WHAT TO PRODUCE
Each line from the line containing "- OnCommitTransComplete - при" through the last line of the entries is to be reproduced exactly as it stands.
(ENTRIES SHOWN begins)
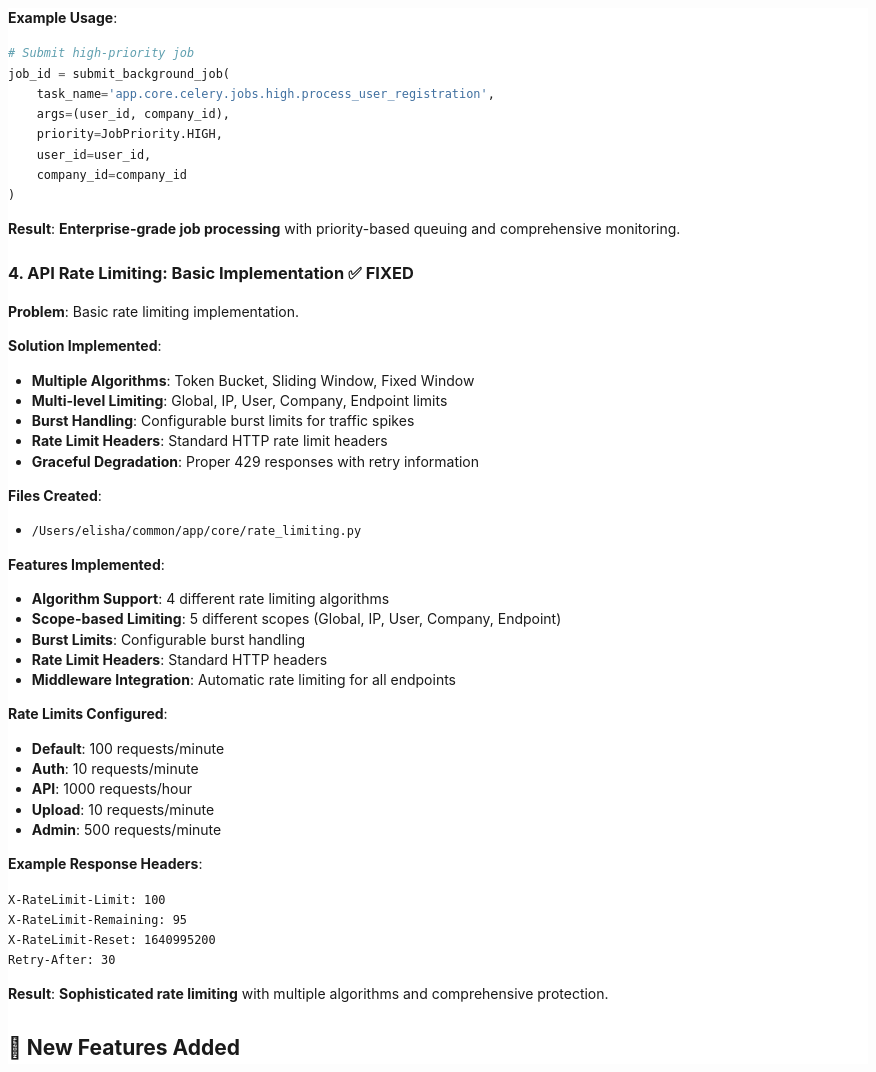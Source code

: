 **Example Usage**:
```python
# Submit high-priority job
job_id = submit_background_job(
    task_name='app.core.celery.jobs.high.process_user_registration',
    args=(user_id, company_id),
    priority=JobPriority.HIGH,
    user_id=user_id,
    company_id=company_id
)
```

**Result**: **Enterprise-grade job processing** with priority-based queuing and comprehensive monitoring.

### 4. **API Rate Limiting: Basic Implementation** ✅ FIXED

**Problem**: Basic rate limiting implementation.

**Solution Implemented**:
- **Multiple Algorithms**: Token Bucket, Sliding Window, Fixed Window
- **Multi-level Limiting**: Global, IP, User, Company, Endpoint limits
- **Burst Handling**: Configurable burst limits for traffic spikes
- **Rate Limit Headers**: Standard HTTP rate limit headers
- **Graceful Degradation**: Proper 429 responses with retry information

**Files Created**:
- `/Users/elisha/common/app/core/rate_limiting.py`

**Features Implemented**:
- **Algorithm Support**: 4 different rate limiting algorithms
- **Scope-based Limiting**: 5 different scopes (Global, IP, User, Company, Endpoint)
- **Burst Limits**: Configurable burst handling
- **Rate Limit Headers**: Standard HTTP headers
- **Middleware Integration**: Automatic rate limiting for all endpoints

**Rate Limits Configured**:
- **Default**: 100 requests/minute
- **Auth**: 10 requests/minute
- **API**: 1000 requests/hour
- **Upload**: 10 requests/minute
- **Admin**: 500 requests/minute

**Example Response Headers**:
```
X-RateLimit-Limit: 100
X-RateLimit-Remaining: 95
X-RateLimit-Reset: 1640995200
Retry-After: 30
```

**Result**: **Sophisticated rate limiting** with multiple algorithms and comprehensive protection.

## 🚀 **New Features Added**
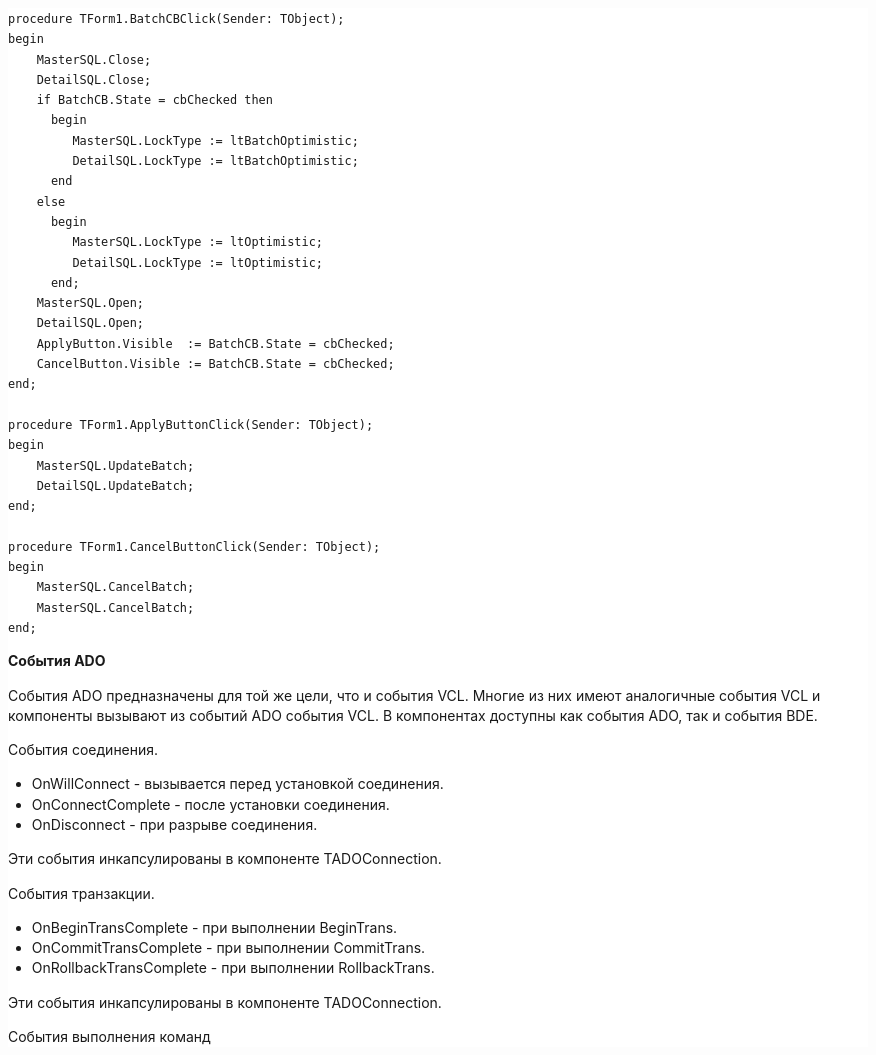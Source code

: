     procedure TForm1.BatchCBClick(Sender: TObject);
    begin
        MasterSQL.Close;
        DetailSQL.Close;
        if BatchCB.State = cbChecked then
          begin
             MasterSQL.LockType := ltBatchOptimistic;
             DetailSQL.LockType := ltBatchOptimistic;
          end
        else
          begin
             MasterSQL.LockType := ltOptimistic;
             DetailSQL.LockType := ltOptimistic;
          end;
        MasterSQL.Open;
        DetailSQL.Open;
        ApplyButton.Visible  := BatchCB.State = cbChecked;
        CancelButton.Visible := BatchCB.State = cbChecked;
    end;
     
    procedure TForm1.ApplyButtonClick(Sender: TObject);
    begin
        MasterSQL.UpdateBatch;
        DetailSQL.UpdateBatch;
    end;
     
    procedure TForm1.CancelButtonClick(Sender: TObject);
    begin
        MasterSQL.CancelBatch;
        MasterSQL.CancelBatch;
    end;

**События ADO**

События ADO предназначены для той же цели, что и события VCL. Многие из
них имеют аналогичные события VCL и компоненты вызывают из событий ADO
события VCL. В компонентах доступны как события ADO, так и события BDE.

События соединения.

- OnWillConnect - вызывается перед установкой соединения.
- OnConnectComplete - после установки соединения.
- OnDisconnect - при разрыве соединения.

Эти события инкапсулированы в компоненте TADOConnection.

События транзакции.

- OnBeginTransComplete - при выполнении BeginTrans.
- OnCommitTransComplete - при выполнении CommitTrans.
- OnRollbackTransComplete - при выполнении RollbackTrans.

Эти события инкапсулированы в компоненте TADOConnection.

События выполнения команд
(ENTRIES SHOWN ends)
RESPONSE
- OnCommitTransComplete - при выполнении CommitTrans.
- OnRollbackTransComplete - при выполнении RollbackTrans.

Эти события инкапсулированы в компоненте TADOConnection.

События выполнения команд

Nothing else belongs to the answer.